Your instructions: No images, please. Copy each entry below exactly as it reads.
▬▬▬▬▬▬
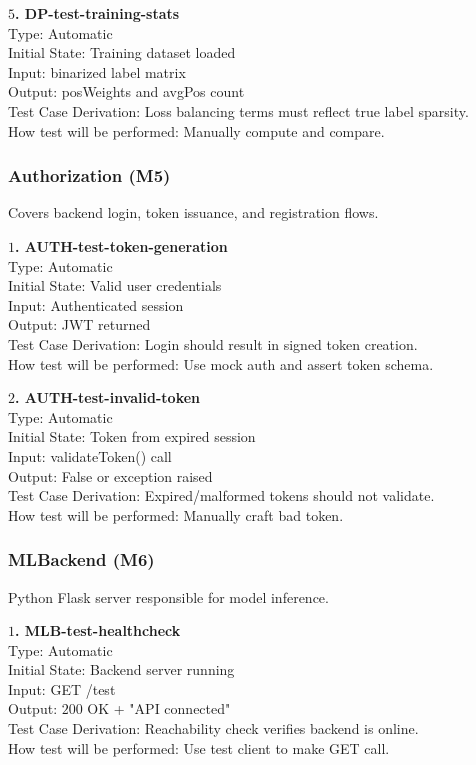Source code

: \documentclass[12pt, titlepage]{article}
\begin{document}
\textbf{$5$. DP-test-training-stats}\\
Type: Automatic\\
Initial State: Training dataset loaded\\
Input: binarized label matrix\\
Output: posWeights and avgPos count\\
Test Case Derivation: Loss balancing terms must reflect true label sparsity.\\
How test will be performed: Manually compute and compare.

\subsubsection{Authorization (M5)}
Covers backend login, token issuance, and registration flows.

\textbf{$1$. AUTH-test-token-generation}\\
Type: Automatic\\
Initial State: Valid user credentials\\
Input: Authenticated session\\
Output: JWT returned\\
Test Case Derivation: Login should result in signed token creation.\\
How test will be performed: Use mock auth and assert token schema.

\textbf{$2$. AUTH-test-invalid-token}\\
Type: Automatic\\
Initial State: Token from expired session\\
Input: validateToken() call\\
Output: False or exception raised\\
Test Case Derivation: Expired/malformed tokens should not validate.\\
How test will be performed: Manually craft bad token.

\subsubsection{MLBackend (M6)}
Python Flask server responsible for model inference.

\textbf{$1$. MLB-test-healthcheck}\\
Type: Automatic\\
Initial State: Backend server running\\
Input: GET /test\\
Output: $200$ OK + "API connected"\\
Test Case Derivation: Reachability check verifies backend is online.\\
How test will be performed: Use test client to make GET call.
\end{document}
▬▬▬▬▬▬
Answer space:
Source code

: \documentclass[12pt, titlepage]{article}
\begin{document}
\textbf{$5$. DP-test-training-stats}\\
Type: Automatic\\
Initial State: Training dataset loaded\\
Input: binarized label matrix\\
Output: posWeights and avgPos count\\
Test Case Derivation: Loss balancing terms must reflect true label sparsity.\\
How test will be performed: Manually compute and compare.

\subsubsection{Authorization (M5)}
Covers backend login, token issuance, and registration flows.

\textbf{$1$. AUTH-test-token-generation}\\
Type: Automatic\\
Initial State: Valid user credentials\\
Input: Authenticated session\\
Output: JWT returned\\
Test Case Derivation: Login should result in signed token creation.\\
How test will be performed: Use mock auth and assert token schema.

\textbf{$2$. AUTH-test-invalid-token}\\
Type: Automatic\\
Initial State: Token from expired session\\
Input: validateToken() call\\
Output: False or exception raised\\
Test Case Derivation: Expired/malformed tokens should not validate.\\
How test will be performed: Manually craft bad token.

\subsubsection{MLBackend (M6)}
Python Flask server responsible for model inference.

\textbf{$1$. MLB-test-healthcheck}\\
Type: Automatic\\
Initial State: Backend server running\\
Input: GET /test\\
Output: $200$ OK + "API connected"\\
Test Case Derivation: Reachability check verifies backend is online.\\
How test will be performed: Use test client to make GET call.
\end{document}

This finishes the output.